Emerging Growth Company
If an emerging growth company, indicate by check mark if the registrant has elected not to use the extended transition period for complying with any new or revised financial accounting standards provided pursuant to Section 13(a) of the Exchange Act. ☐
Item 1.01 Entry into a Material Definitive Agreement
Securities Purchase Agreement
On June 5, 2025, Know Labs, Inc., a Nevada corporation (the “Company”) entered into a Securities Purchase Agreement, dated as of the date thereof (the “Purchase Agreement”), with Goldeneye 1995 LLC, a Nevada limited liability company (the “Buyer”), whereby the Company has agreed to issue an amount of shares (the “Shares”) of the Company’s common stock, par value $0.001 per share (the “Common Stock”) to the Buyer in a private placement (the “Private Placement”) equal to the Purchase Price (as defined below) divided by the per Share purchase price of $0.335. The aggregate purchase price for the Shares to be purchased by the Buyer at the closing of the Private Placement (the “Closing”) is an amount equal to: (i) 1,000 Bitcoin plus (ii) a cash amount of no less than $12 million and up to $15 million (the “Purchase Price”).

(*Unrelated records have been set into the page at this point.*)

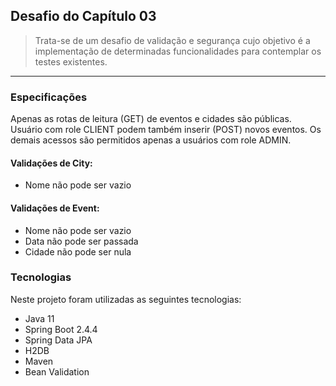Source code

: ## Desafio do Capítulo 03
>Trata-se de um desafio de validação e segurança cujo objetivo é a implementação de determinadas funcionalidades para contemplar os testes existentes. 
---
### Especificações

<p>Apenas as rotas de leitura (GET) de eventos e cidades são públicas. Usuário com role CLIENT podem também inserir (POST) novos eventos. 
Os demais acessos são permitidos apenas a usuários com role ADMIN.</p>

#### Validações de City:

- Nome não pode ser vazio

#### Validações de Event:

- Nome não pode ser vazio
- Data não pode ser passada
- Cidade não pode ser nula

### Tecnologias

<p>Neste projeto foram utilizadas as seguintes tecnologias:</p>

- Java 11
- Spring Boot 2.4.4
- Spring Data JPA
- H2DB
- Maven
- Bean Validation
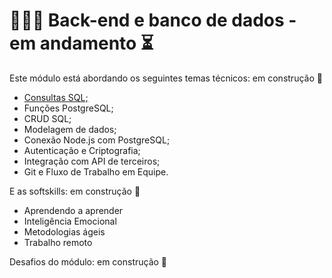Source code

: # 👩🏼‍💻 Back-end e banco de dados - em andamento ⏳

Este módulo está abordando os seguintes temas técnicos: em construção 🚧

- [Consultas SQL;](exercicios-backend-consultas-sql/README.md)
- Funções PostgreSQL;
- CRUD SQL;
- Modelagem de dados;
- Conexão Node.js com PostgreSQL;
- Autenticação e Criptografia;
- Integração com API de terceiros;
- Git e Fluxo de Trabalho em Equipe.


E as softskills: em construção 🚧

- Aprendendo a aprender
- Inteligência Emocional
- Metodologias ágeis
- Trabalho remoto

Desafios do módulo: em construção 🚧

The board of directors of the Company unanimously adopted and approved the Purchase Agreement and the transactions contemplated thereby, and, subject to the terms and conditions of the Purchase Agreement, resolved to recommend that the Company’s stockholders approve the Company Stockholder Matters (as defined below)
The Purchase Agreement includes customary representations, warranties and covenants of the Company and the Buyer. Subject to certain exceptions, the Company has agreed, among other things, to covenants relating to the conduct of its business during the interim period between the execution of the Purchase Agreement and Closing. In addition, subject to certain exceptions, the Company has agreed to covenants relating to the submission of the proxy statement to the Company’s stockholders at a meeting thereof for approval of (i) the issuance of the Common Shares, and the change of control of the Company resulting therefrom, (ii) an amendment to the Company’s certificate of incorporation (the “Company Charter”) to (x) increase the number of authorized shares of Common Stock, and (y) make such other changes as are mutually agreeable to Buyer and the Company (the “Company Charter Amendment”), (iii) elect the directors of the Company as contemplated by the Purchase Agreement, (iv) if requested by Buyer, increase the number of authorized Common Stock available under the Company’s 2021 equity incentive plan and (v) any other proposals that the Buyer and the Company deem necessary or desirable to consummate the Private Placement (the “Company Stockholder Matters”, such meeting, the “Company Stockholder Meeting”).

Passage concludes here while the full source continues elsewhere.